Au lieu de cela, ils taquinent l’avenir tout en faisant un signe de tête respectueux au passé. Des coutures bleu-vert ? Oui. Embouts d’échappement elliptiques à quatre tuyaux ? Absolument. Des lunettes en cristal fixées magnétiquement dans la console arrière ? Parce que personne ne voyage comme un conducteur Alpina sans se sentir un peu important.
Conçu pour piloter pas seulement l’affichage
Voici ce qui différencie réellement Alpina de ses rivales. La Division M va vite et fort. Alpina va loin à l’aise.
Viellechner a souligné un fait qui change notre façon de voir la voiture. Ce ne sont pas des jouets de piste. La plupart des Alpina parcourent plus de 200 000 kilomètres. Ce sont des conducteurs quotidiens. Ils transportent des dirigeants d’entreprise qui préfèrent paraître chers sans crier à l’attention comme le ferait une Lamborghini orange.
La vitesse, pas le sport.
Cette distinction est importante. BMW veut maintenir un confort supérieur tout en augmentant la puissance. Attendez-vous à des kits de carrosserie révisés avec un réglage du châssis plus solide avec « ALPINA » écrit en gras sur les spoilers bas et les intérieurs fabriqués avec des matériaux qui, selon vous, valent plus.
Le premier modèle de production qui arrivera à la fin de l’année prochaine ne sera pas le concept. Il sera basé sur la Série 7. Attendez-vous à un potentiel de près de 190 mph. Un moteur sur mesure réglé exclusivement par leurs ingénieurs, car Viellechner insiste sur le fait qu’insérer des pièces d’origine dans une Série 7 et y apposer un badge est tout simplement hors de propos. Les groupes motopropulseurs doivent les différencier. Toujours.
Et le pain et le beurre ? Les B3 et B5 basés sur les séries 3 et 5 ? Pas mort. Juste en attente.
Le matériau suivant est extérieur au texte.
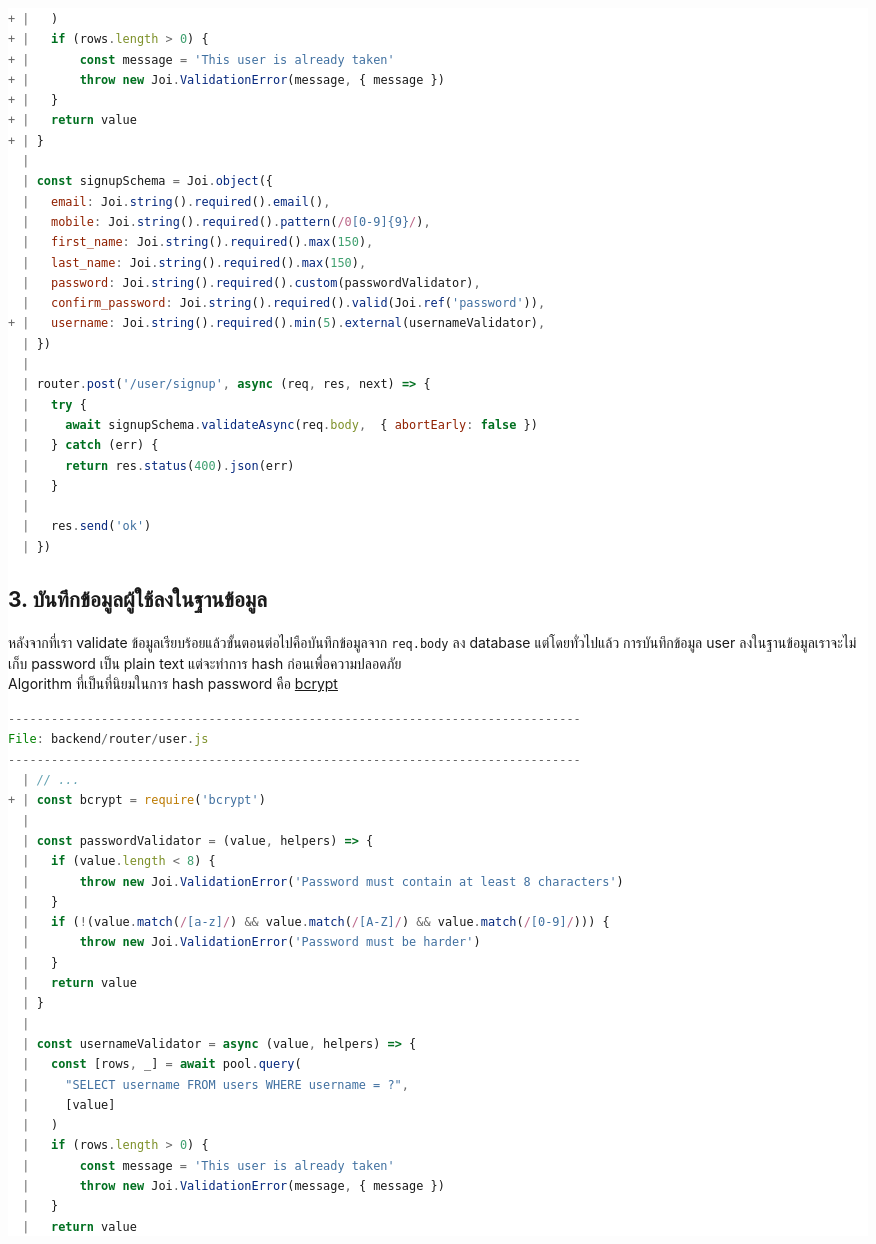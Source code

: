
 ```javascript
+ |   )
+ |   if (rows.length > 0) {
+ |       const message = 'This user is already taken'
+ |       throw new Joi.ValidationError(message, { message })
+ |   }
+ |   return value
+ | }
  |
  | const signupSchema = Joi.object({
  |   email: Joi.string().required().email(),
  |   mobile: Joi.string().required().pattern(/0[0-9]{9}/),
  |   first_name: Joi.string().required().max(150),
  |   last_name: Joi.string().required().max(150),
  |   password: Joi.string().required().custom(passwordValidator),
  |   confirm_password: Joi.string().required().valid(Joi.ref('password')),
+ |   username: Joi.string().required().min(5).external(usernameValidator),
  | }) 
  | 
  | router.post('/user/signup', async (req, res, next) => {
  |   try {
  |     await signupSchema.validateAsync(req.body,  { abortEarly: false })
  |   } catch (err) {
  |     return res.status(400).json(err)
  |   }  
  |
  |   res.send('ok')
  | })
```

## 3. บันทึกข้อมูลผู้ใช้ลงในฐานข้อมูล

หลังจากที่เรา validate ข้อมูลเรียบร้อยแล้วขั้นตอนต่อไปคือบันทึกข้อมูลจาก `req.body` ลง database
แต่โดยทั่วไปแล้ว การบันทึกข้อมูล user ลงในฐานข้อมูลเราจะไม่เก็บ password เป็น plain text แต่จะทำการ hash ก่อนเพื่อความปลอดภัย  
Algorithm ที่เป็นที่นิยมในการ hash password คือ [bcrypt](https://www.npmjs.com/package/bcrypt)

```javascript
--------------------------------------------------------------------------------
File: backend/router/user.js
--------------------------------------------------------------------------------
  | // ...
+ | const bcrypt = require('bcrypt')
  |
  | const passwordValidator = (value, helpers) => {
  |   if (value.length < 8) {
  |       throw new Joi.ValidationError('Password must contain at least 8 characters')
  |   }
  |   if (!(value.match(/[a-z]/) && value.match(/[A-Z]/) && value.match(/[0-9]/))) {
  |       throw new Joi.ValidationError('Password must be harder')
  |   }
  |   return value
  | }
  |
  | const usernameValidator = async (value, helpers) => {
  |   const [rows, _] = await pool.query(
  |     "SELECT username FROM users WHERE username = ?", 
  |     [value]
  |   )
  |   if (rows.length > 0) {
  |       const message = 'This user is already taken'
  |       throw new Joi.ValidationError(message, { message })
  |   }
  |   return value
```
L’Europe et le Japon utilisent encore ces petites berlines qui représentent jusqu’à 90 % des ventes mondiales, mais les États-Unis exigent du gros fer : les berlines de luxe B7 B8 qui coûtent 200 000 $. Les marchés du Moyen-Orient ? Ils sont encore en train d’apprendre ce que signifie réellement Alpina.
Pour l’instant, la priorité fait ses preuves dans ce segment haut de gamme.
Où cela mène
À terme, peut-être bientôt, Alpina prévoit de créer des véhicules entièrement autonomes. Les voitures sans homologue direct de la plate-forme BMW ont réduit les chiffres de production et ont positionné un positionnement ultra-élevé. Sur mesure, presque artistique.
Ils n’auront pas encore besoin de concessionnaires dédiés. Attendez-vous à des sections d’angle dans les salles d’exposition BMW existantes à partir de la fin de l’année prochaine. Séparé exclusif. Calme.
Il y a une ouverture sur ce qui suivra la berline basée sur la B7. Une expansion complète des portefeuilles de créations uniques sans voitures de donateurs. Mais cela n’arrivera pas demain.
C’est un chemin intéressant à parcourir. Vous équilibrez la tradition contre la modernisation, la combustion contre l’électrification, le patrimoine contre l’ambition.
Savent-ils qui ils sont maintenant ? Oui. Il leur suffit de le montrer sur la route.